(Dataset entries)

• • •

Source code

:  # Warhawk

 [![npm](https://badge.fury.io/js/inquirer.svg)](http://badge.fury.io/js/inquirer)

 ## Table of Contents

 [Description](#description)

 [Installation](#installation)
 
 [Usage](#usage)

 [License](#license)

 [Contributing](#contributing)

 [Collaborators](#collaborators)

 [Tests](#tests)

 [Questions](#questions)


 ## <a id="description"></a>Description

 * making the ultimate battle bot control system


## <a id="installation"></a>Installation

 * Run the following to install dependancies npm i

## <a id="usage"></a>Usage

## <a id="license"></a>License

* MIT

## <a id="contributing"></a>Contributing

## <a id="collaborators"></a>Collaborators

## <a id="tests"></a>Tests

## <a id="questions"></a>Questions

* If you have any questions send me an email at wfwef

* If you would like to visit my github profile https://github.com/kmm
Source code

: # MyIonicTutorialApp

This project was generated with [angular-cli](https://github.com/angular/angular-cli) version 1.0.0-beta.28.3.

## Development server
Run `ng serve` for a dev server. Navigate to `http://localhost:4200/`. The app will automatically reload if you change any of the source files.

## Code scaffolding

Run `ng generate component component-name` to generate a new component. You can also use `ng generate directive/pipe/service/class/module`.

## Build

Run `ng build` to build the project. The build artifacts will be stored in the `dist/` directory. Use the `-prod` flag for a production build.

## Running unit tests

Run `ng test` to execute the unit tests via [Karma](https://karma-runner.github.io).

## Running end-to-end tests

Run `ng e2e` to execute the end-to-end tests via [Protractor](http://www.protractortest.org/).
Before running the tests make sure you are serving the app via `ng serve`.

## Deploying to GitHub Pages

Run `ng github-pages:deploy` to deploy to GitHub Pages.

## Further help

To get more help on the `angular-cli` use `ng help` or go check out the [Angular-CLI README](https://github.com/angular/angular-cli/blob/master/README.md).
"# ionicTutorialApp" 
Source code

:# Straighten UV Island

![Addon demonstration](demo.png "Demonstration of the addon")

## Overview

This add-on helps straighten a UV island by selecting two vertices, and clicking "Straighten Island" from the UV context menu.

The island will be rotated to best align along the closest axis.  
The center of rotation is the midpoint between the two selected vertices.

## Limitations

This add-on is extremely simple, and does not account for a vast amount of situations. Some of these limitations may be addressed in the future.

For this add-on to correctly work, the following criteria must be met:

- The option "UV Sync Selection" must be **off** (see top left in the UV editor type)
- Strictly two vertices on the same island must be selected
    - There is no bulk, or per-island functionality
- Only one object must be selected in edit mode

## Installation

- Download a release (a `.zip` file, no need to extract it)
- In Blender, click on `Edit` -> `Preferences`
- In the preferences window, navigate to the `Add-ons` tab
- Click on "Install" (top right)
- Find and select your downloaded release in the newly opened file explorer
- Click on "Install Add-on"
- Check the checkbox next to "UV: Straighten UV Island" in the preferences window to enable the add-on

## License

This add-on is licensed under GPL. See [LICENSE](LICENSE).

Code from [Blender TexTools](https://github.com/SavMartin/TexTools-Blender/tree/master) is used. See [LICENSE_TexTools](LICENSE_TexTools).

• • •

## [EXERCISE INSTRUCTIONS]
Write every line of the entries again, word for word.

## [TASK OUTPUT]
Source code

:  # Warhawk

 [![npm](https://badge.fury.io/js/inquirer.svg)](http://badge.fury.io/js/inquirer)

 ## Table of Contents

 [Description](#description)

 [Installation](#installation)
 
 [Usage](#usage)

 [License](#license)

 [Contributing](#contributing)

 [Collaborators](#collaborators)

 [Tests](#tests)

 [Questions](#questions)


 ## <a id="description"></a>Description

 * making the ultimate battle bot control system


## <a id="installation"></a>Installation

 * Run the following to install dependancies npm i

## <a id="usage"></a>Usage

## <a id="license"></a>License

* MIT

## <a id="contributing"></a>Contributing

## <a id="collaborators"></a>Collaborators

## <a id="tests"></a>Tests

## <a id="questions"></a>Questions

* If you have any questions send me an email at wfwef

* If you would like to visit my github profile https://github.com/kmm
Source code

: # MyIonicTutorialApp

This project was generated with [angular-cli](https://github.com/angular/angular-cli) version 1.0.0-beta.28.3.

## Development server
Run `ng serve` for a dev server. Navigate to `http://localhost:4200/`. The app will automatically reload if you change any of the source files.

## Code scaffolding

Run `ng generate component component-name` to generate a new component. You can also use `ng generate directive/pipe/service/class/module`.

## Build

Run `ng build` to build the project. The build artifacts will be stored in the `dist/` directory. Use the `-prod` flag for a production build.

## Running unit tests

Run `ng test` to execute the unit tests via [Karma](https://karma-runner.github.io).

## Running end-to-end tests

Run `ng e2e` to execute the end-to-end tests via [Protractor](http://www.protractortest.org/).
Before running the tests make sure you are serving the app via `ng serve`.

## Deploying to GitHub Pages

Run `ng github-pages:deploy` to deploy to GitHub Pages.

## Further help

To get more help on the `angular-cli` use `ng help` or go check out the [Angular-CLI README](https://github.com/angular/angular-cli/blob/master/README.md).
"# ionicTutorialApp" 
Source code

:# Straighten UV Island

![Addon demonstration](demo.png "Demonstration of the addon")

## Overview

This add-on helps straighten a UV island by selecting two vertices, and clicking "Straighten Island" from the UV context menu.

The island will be rotated to best align along the closest axis.  
The center of rotation is the midpoint between the two selected vertices.

## Limitations

This add-on is extremely simple, and does not account for a vast amount of situations. Some of these limitations may be addressed in the future.

For this add-on to correctly work, the following criteria must be met:

- The option "UV Sync Selection" must be **off** (see top left in the UV editor type)
- Strictly two vertices on the same island must be selected
    - There is no bulk, or per-island functionality
- Only one object must be selected in edit mode

## Installation

- Download a release (a `.zip` file, no need to extract it)
- In Blender, click on `Edit` -> `Preferences`
- In the preferences window, navigate to the `Add-ons` tab
- Click on "Install" (top right)
- Find and select your downloaded release in the newly opened file explorer
- Click on "Install Add-on"
- Check the checkbox next to "UV: Straighten UV Island" in the preferences window to enable the add-on

## License

This add-on is licensed under GPL. See [LICENSE](LICENSE).

Code from [Blender TexTools](https://github.com/SavMartin/TexTools-Blender/tree/master) is used. See [LICENSE_TexTools](LICENSE_TexTools).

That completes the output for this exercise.